Recently, we came across a case in YugabyteDB where retrieving an attribute/column turned out to be slow/slower than expected, which was proven by changing the SQL to retrieve the same column in way that was only slightly different.

This is how the slow execution looked like with explain select:

yugabyte=# explain analyze select data from t1 where cid = 'user-0-0';
                                                      QUERY PLAN
----------------------------------------------------------------------------------------------------------------------
 Index Only Scan using ix on t1  (cost=0.00..15.25 rows=100 width=32) (actual time=32.281..141.281 rows=1000 loops=1)
   Index Cond: (cid = 'user-0-0'::text)
   Heap Fetches: 0
 Planning Time: 12.014 ms
 Execution Time: 141.798 ms

And this is the fast execution:

yugabyte=# /*+ indexscan(t1 t1_pkey) */ explain analyze select data from t1 where cid = 'user-0-0';
                                                     QUERY PLAN
---------------------------------------------------------------------------------------------------------------------
 Index Scan using t1_pkey on t1  (cost=0.00..15.25 rows=100 width=32) (actual time=24.360..25.536 rows=1000 loops=1)
   Index Cond: (cid = 'user-0-0'::text)
 Planning Time: 0.810 ms
 Execution Time: 25.658 ms

The performance difference is clear: 141.798 versus 25.658 milliseconds.

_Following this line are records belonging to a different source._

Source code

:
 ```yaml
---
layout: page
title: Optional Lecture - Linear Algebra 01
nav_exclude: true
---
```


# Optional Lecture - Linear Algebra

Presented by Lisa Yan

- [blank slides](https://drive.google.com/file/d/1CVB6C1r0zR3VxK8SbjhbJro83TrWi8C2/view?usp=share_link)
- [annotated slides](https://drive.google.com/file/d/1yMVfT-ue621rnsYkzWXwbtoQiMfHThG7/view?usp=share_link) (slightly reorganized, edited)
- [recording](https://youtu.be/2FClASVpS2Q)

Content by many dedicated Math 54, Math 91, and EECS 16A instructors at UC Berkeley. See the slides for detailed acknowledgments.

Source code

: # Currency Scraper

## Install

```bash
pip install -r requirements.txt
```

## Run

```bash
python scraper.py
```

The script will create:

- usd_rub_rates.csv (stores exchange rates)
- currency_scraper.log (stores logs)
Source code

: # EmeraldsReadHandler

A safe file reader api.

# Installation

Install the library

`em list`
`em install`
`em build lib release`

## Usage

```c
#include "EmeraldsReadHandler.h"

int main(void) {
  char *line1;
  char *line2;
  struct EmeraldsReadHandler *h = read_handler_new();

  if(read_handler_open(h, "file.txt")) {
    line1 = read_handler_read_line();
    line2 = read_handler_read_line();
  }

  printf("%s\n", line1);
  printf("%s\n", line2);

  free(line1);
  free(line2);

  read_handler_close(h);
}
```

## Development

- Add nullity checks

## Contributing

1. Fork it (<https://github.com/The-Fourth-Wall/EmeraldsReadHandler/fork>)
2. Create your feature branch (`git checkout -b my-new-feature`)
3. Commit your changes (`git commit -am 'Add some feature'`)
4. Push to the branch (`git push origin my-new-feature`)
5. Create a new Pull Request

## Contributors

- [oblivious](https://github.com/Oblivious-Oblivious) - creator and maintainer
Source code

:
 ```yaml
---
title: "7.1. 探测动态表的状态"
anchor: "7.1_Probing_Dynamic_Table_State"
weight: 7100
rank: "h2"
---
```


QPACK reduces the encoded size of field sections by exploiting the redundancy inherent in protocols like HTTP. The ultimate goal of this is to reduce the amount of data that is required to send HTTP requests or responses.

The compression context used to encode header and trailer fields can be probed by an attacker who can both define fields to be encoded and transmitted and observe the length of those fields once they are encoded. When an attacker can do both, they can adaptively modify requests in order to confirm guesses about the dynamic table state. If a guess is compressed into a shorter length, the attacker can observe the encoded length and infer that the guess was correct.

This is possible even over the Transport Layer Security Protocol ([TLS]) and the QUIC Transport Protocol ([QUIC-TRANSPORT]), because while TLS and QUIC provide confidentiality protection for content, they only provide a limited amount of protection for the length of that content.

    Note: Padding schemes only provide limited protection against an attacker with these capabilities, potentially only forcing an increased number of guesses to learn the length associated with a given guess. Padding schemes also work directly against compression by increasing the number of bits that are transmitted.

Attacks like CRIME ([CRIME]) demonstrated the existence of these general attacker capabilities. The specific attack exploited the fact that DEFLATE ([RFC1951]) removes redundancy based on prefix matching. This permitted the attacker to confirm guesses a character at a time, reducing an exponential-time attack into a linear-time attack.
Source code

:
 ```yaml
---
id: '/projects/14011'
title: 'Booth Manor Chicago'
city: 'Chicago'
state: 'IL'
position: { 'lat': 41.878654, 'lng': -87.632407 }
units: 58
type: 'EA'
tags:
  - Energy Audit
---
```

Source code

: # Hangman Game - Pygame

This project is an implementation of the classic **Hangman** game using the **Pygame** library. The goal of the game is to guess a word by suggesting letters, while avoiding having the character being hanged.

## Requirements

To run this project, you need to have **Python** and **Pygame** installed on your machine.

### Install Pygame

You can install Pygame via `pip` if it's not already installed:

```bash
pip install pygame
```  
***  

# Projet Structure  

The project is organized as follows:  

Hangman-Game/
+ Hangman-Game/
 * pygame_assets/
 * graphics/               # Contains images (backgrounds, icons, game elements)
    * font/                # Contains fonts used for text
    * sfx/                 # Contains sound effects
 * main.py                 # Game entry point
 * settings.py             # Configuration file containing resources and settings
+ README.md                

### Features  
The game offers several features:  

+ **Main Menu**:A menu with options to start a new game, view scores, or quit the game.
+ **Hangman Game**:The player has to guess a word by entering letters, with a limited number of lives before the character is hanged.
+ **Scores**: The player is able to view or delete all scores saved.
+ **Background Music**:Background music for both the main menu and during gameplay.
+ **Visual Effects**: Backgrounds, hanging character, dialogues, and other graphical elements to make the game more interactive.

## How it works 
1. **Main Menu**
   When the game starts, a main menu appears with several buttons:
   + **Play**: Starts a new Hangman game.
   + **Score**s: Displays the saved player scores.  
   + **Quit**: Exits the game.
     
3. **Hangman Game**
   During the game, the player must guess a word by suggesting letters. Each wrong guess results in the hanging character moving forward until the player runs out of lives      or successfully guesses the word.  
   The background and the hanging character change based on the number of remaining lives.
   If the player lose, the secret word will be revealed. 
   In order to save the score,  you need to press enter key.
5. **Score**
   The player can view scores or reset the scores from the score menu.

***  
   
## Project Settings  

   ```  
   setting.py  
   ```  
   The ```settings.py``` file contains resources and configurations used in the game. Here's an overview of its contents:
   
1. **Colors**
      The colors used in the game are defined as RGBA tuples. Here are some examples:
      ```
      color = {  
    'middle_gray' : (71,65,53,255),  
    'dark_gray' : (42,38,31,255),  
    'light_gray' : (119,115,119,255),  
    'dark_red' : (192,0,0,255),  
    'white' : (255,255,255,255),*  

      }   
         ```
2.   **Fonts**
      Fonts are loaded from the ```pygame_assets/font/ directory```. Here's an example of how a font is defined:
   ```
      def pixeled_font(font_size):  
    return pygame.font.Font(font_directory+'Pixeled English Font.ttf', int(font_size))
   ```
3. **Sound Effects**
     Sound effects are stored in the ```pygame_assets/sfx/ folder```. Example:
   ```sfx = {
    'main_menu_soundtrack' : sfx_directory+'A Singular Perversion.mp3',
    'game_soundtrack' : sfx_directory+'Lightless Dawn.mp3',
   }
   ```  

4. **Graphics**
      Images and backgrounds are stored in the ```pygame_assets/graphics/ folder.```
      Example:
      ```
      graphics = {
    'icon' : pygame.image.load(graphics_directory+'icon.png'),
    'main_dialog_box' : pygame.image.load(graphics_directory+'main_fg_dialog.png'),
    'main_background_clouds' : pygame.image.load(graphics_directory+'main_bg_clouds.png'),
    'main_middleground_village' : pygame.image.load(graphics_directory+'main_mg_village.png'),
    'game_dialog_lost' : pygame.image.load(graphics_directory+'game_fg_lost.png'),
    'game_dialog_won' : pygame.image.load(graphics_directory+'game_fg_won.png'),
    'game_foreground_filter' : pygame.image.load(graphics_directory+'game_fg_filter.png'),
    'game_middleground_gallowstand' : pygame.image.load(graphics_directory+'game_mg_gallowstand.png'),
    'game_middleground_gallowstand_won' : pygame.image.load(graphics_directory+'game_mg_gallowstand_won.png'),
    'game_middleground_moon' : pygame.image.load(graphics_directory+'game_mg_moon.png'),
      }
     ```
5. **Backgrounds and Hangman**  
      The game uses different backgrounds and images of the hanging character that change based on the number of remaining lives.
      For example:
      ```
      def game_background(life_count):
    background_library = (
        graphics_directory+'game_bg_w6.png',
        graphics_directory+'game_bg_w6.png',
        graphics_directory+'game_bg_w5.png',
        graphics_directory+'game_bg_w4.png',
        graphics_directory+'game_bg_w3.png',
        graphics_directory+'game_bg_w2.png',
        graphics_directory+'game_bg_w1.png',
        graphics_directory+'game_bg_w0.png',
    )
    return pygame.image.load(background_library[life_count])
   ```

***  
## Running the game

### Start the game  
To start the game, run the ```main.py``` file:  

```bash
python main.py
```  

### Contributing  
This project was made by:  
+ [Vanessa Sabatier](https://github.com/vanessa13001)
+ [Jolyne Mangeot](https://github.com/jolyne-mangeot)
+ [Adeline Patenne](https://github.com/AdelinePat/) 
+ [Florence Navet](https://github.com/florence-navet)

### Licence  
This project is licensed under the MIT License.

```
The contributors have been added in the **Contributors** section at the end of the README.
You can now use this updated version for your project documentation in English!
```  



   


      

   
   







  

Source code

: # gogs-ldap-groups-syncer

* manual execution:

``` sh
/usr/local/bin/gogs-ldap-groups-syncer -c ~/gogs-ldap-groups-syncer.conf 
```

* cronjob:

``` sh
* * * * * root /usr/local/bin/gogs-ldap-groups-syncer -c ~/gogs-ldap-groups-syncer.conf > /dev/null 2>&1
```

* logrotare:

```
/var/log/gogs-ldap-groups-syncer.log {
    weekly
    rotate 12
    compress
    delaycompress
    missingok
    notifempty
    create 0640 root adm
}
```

What is visible, is that an index is used in both cases:

The first case uses an index called 'ix', for which the definition is:

create index ix on t1(cid, id) INCLUDE (ns_id, module, inst_key, pending, data, meta)

In other words: the requested column, data, is added to the index in the include list. This is the reason the plan says "Index Only Scan": cid is part of the index, and the meta column is part of the include list, so the query result can be satisfied from this index.

The second case uses an index too, called 't1_pkey'. This deserves some explanation, because here something YugabyteDB dependent is going on: A table in YugabyteDB is stored in an index like structure based on the primary key. This optimization allows us to combine the table (t1) and the primary key index (t1_pkey). The plan here says it used the index for the selection on cid and looked up the value in the table, in reality what happened is it could obtain the value from the table as if it was part of the index include list.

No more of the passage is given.